* **What is required**
From the listing below, work out the number of lines containing "model" and give that number without comment.

* **Records supplied**
---------------

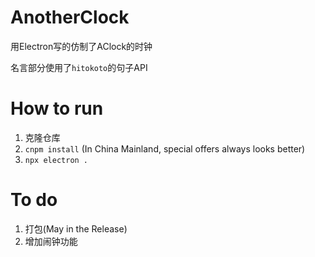 # AnotherClock
用Electron写的仿制了AClock的时钟

名言部分使用了`hitokoto`的句子API

# How to run
1. 克隆仓库
2. `cnpm install` (In China Mainland, special offers always looks better)
3. `npx electron .`
   
# To do
1. 打包(May in the Release)
2. 增加闹钟功能
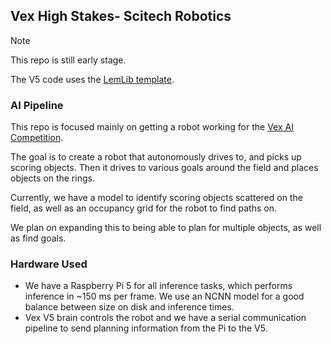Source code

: ## Vex High Stakes- Scitech Robotics

> [!NOTE] 
> This repo is still early stage.

The V5 code uses the [LemLib template](!https://github.com/LemLib/LemLib).

### AI Pipeline

This repo is focused mainly on getting a robot working for the [Vex AI Competition](!https://www.vexrobotics.com/v5/competition/vex-ai?srsltid=AfmBOorL4r-guUf88ANdb4c1tMG45PZGn8NL3nQlj_xhJ-_WA2QPJmsj).

The goal is to create a robot that autonomously drives to, and picks up scoring objects. Then it drives to various goals around the field and places objects on the rings. 

Currently, we have a model to identify scoring objects scattered on the field, as well as an occupancy grid for the robot to find paths on. 

We plan on expanding this to being able to plan for multiple objects, as well as find goals. 

### Hardware Used

- We have a Raspberry Pi 5 for all inference tasks, which performs inference in ~150 ms per frame. We use an NCNN model for a good balance between size on disk and inference times. 
- Vex V5 brain controls the robot and we have a serial communication pipeline to send planning information from the Pi to the V5.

---------------

* **Reply**
2